» EXERCISE OBJECTIVE: Among these records, which lines include "recurring"? Copy them out.

_____

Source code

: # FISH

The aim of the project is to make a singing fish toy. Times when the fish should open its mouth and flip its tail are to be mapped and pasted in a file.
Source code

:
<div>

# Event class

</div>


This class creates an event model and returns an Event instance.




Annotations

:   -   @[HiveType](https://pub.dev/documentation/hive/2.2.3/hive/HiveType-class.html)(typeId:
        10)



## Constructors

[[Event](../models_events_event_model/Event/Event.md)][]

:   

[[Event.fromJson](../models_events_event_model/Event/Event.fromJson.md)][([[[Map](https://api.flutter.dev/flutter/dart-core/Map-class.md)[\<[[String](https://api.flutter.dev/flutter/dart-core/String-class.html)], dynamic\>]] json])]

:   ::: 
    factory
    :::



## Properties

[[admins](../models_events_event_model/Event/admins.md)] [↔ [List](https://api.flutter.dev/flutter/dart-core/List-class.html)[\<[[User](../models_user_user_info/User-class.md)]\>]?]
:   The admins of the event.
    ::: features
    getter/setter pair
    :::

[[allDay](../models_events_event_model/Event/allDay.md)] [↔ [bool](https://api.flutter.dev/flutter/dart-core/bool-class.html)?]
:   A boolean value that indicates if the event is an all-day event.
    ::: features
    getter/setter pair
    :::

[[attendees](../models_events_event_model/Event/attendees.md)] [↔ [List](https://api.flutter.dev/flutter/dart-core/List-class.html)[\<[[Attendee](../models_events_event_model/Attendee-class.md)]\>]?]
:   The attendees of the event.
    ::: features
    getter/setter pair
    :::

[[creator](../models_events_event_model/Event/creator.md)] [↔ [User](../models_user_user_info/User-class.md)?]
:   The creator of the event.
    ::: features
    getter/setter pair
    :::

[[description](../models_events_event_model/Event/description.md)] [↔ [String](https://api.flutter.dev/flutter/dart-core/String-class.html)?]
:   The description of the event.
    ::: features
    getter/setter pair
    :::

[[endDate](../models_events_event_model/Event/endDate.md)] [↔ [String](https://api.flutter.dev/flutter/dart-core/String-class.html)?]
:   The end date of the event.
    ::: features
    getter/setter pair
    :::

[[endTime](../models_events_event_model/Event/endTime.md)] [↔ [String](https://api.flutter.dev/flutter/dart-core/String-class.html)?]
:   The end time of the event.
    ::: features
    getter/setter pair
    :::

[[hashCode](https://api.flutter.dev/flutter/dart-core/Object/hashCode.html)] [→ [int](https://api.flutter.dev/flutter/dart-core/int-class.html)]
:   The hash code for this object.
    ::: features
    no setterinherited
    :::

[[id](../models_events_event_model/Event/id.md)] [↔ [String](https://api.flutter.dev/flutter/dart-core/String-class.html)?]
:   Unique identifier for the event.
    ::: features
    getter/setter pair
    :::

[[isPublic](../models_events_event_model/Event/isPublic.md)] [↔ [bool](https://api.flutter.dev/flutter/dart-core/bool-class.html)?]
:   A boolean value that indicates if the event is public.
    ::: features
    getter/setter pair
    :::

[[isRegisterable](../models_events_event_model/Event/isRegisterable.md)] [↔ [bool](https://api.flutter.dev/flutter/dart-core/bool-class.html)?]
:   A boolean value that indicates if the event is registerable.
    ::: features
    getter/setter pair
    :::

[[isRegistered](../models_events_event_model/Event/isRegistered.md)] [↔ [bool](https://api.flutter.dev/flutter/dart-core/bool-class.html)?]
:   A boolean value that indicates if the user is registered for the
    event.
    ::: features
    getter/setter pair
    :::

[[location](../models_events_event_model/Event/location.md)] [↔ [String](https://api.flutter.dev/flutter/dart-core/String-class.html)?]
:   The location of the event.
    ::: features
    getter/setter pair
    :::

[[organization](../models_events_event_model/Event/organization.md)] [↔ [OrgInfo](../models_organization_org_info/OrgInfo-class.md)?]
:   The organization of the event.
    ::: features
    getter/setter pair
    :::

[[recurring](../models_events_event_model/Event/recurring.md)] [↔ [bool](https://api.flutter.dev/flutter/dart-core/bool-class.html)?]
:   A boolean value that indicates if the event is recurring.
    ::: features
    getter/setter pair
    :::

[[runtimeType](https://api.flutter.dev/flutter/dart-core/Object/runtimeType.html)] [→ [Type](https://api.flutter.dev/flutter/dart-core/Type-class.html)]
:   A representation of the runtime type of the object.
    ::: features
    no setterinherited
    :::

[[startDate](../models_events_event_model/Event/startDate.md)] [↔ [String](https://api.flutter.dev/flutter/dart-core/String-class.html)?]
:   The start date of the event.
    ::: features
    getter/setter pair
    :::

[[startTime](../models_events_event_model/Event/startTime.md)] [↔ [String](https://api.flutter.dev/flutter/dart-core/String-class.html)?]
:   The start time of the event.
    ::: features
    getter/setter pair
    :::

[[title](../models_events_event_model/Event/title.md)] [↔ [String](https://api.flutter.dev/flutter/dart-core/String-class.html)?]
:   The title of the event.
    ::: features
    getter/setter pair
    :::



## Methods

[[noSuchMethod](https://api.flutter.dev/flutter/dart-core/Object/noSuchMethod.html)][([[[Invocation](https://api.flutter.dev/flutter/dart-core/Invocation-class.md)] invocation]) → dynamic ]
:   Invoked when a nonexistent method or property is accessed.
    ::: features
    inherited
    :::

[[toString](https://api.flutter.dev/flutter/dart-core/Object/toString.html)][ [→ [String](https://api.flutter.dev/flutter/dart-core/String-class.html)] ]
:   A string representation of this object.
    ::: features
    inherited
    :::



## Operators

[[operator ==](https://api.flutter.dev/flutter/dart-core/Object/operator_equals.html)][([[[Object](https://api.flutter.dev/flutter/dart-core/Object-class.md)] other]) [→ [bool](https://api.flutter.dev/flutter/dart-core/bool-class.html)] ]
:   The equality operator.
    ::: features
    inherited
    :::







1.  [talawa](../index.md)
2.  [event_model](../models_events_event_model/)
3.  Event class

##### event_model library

_____

» ANSWER BOX:
[[recurring](../models_events_event_model/Event/recurring.md)] [↔ [bool](https://api.flutter.dev/flutter/dart-core/bool-class.html)?]
:   A boolean value that indicates if the event is recurring.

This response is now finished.